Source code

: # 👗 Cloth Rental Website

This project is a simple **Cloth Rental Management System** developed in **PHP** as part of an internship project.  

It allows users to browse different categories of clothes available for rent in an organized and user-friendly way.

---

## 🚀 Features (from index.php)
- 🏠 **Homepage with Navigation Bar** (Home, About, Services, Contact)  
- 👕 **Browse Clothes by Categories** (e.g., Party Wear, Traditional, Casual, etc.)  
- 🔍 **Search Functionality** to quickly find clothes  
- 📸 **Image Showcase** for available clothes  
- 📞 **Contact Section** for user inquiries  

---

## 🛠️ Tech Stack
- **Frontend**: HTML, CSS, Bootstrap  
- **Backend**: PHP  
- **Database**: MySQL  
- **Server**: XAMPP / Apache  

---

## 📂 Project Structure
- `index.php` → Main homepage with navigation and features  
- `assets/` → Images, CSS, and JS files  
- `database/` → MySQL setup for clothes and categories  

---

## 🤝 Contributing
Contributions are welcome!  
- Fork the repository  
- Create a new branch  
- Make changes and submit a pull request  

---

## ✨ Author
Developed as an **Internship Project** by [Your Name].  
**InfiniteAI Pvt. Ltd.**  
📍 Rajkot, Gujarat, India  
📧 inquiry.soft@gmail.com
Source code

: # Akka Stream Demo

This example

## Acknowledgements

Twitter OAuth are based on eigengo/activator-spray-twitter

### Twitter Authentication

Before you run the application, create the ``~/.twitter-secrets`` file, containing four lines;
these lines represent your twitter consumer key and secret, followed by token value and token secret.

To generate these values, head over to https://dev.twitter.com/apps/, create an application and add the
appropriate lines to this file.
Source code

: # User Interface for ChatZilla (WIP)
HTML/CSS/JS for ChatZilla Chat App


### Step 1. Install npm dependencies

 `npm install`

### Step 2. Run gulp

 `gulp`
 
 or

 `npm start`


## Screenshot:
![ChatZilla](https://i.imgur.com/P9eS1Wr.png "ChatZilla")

Problem to solve → Give the material above back in full, exactly as written.

Exercise response →
Source code

: # 👗 Cloth Rental Website

This project is a simple **Cloth Rental Management System** developed in **PHP** as part of an internship project.  

It allows users to browse different categories of clothes available for rent in an organized and user-friendly way.

---

## 🚀 Features (from index.php)
- 🏠 **Homepage with Navigation Bar** (Home, About, Services, Contact)  
- 👕 **Browse Clothes by Categories** (e.g., Party Wear, Traditional, Casual, etc.)  
- 🔍 **Search Functionality** to quickly find clothes  
- 📸 **Image Showcase** for available clothes  
- 📞 **Contact Section** for user inquiries  

---

## 🛠️ Tech Stack
- **Frontend**: HTML, CSS, Bootstrap  
- **Backend**: PHP  
- **Database**: MySQL  
- **Server**: XAMPP / Apache  

---

## 📂 Project Structure
- `index.php` → Main homepage with navigation and features  
- `assets/` → Images, CSS, and JS files  
- `database/` → MySQL setup for clothes and categories  

---

## 🤝 Contributing
Contributions are welcome!  
- Fork the repository  
- Create a new branch  
- Make changes and submit a pull request  

---

## ✨ Author
Developed as an **Internship Project** by [Your Name].  
**InfiniteAI Pvt. Ltd.**  
📍 Rajkot, Gujarat, India  
📧 inquiry.soft@gmail.com
Source code

: # Akka Stream Demo

This example

## Acknowledgements

Twitter OAuth are based on eigengo/activator-spray-twitter

### Twitter Authentication

Before you run the application, create the ``~/.twitter-secrets`` file, containing four lines;
these lines represent your twitter consumer key and secret, followed by token value and token secret.

To generate these values, head over to https://dev.twitter.com/apps/, create an application and add the
appropriate lines to this file.
Source code

: # User Interface for ChatZilla (WIP)
HTML/CSS/JS for ChatZilla Chat App


### Step 1. Install npm dependencies

 `npm install`

### Step 2. Run gulp

 `gulp`
 
 or

 `npm start`


## Screenshot:
![ChatZilla](https://i.imgur.com/P9eS1Wr.png "ChatZilla")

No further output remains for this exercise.